-- Opening Marker --

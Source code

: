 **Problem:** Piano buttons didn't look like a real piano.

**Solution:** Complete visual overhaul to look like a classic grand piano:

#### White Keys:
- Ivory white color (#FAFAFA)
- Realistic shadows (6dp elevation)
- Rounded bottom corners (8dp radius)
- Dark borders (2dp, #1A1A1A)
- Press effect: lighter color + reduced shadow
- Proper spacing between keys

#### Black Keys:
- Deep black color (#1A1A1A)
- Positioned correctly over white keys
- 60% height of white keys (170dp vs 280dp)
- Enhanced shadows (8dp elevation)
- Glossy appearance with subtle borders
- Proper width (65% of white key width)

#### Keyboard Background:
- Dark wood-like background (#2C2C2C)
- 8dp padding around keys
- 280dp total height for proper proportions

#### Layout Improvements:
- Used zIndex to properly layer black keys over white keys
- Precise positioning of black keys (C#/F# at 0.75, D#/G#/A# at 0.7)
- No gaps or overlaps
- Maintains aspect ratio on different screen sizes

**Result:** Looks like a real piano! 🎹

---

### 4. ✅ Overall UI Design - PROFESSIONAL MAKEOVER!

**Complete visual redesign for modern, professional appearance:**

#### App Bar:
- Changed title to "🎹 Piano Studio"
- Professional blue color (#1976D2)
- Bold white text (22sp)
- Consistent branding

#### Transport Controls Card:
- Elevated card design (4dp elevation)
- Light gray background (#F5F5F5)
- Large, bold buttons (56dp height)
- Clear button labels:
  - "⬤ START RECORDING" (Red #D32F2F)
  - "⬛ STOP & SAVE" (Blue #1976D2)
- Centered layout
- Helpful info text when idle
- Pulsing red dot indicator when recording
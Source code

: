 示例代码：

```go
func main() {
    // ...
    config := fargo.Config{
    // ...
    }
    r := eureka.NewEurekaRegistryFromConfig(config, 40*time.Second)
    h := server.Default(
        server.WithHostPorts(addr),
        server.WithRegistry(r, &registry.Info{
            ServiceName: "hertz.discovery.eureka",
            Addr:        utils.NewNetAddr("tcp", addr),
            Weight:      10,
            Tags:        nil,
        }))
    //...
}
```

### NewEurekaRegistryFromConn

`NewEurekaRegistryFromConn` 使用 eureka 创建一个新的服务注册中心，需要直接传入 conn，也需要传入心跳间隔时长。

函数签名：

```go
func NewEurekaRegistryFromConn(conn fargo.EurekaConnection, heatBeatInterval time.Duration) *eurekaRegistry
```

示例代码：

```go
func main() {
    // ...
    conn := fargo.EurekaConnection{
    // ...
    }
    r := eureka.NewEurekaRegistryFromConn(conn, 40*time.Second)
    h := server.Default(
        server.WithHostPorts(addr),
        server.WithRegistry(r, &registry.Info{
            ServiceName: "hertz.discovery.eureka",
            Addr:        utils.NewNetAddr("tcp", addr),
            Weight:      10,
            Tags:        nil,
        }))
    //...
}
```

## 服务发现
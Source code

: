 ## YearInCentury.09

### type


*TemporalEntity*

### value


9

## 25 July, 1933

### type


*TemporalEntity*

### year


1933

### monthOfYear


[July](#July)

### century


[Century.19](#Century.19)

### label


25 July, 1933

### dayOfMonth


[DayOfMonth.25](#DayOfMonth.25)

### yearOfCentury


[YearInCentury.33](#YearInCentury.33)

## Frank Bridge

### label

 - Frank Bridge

-- Closing Marker --

## Problem details
Your output must contain exactly the lines from the one containing "### century" to the final line of the data above, and no other text.

## Written response
### century


[Century.19](#Century.19)

### label


25 July, 1933

### dayOfMonth


[DayOfMonth.25](#DayOfMonth.25)

### yearOfCentury


[YearInCentury.33](#YearInCentury.33)

## Frank Bridge

### label

 - Frank Bridge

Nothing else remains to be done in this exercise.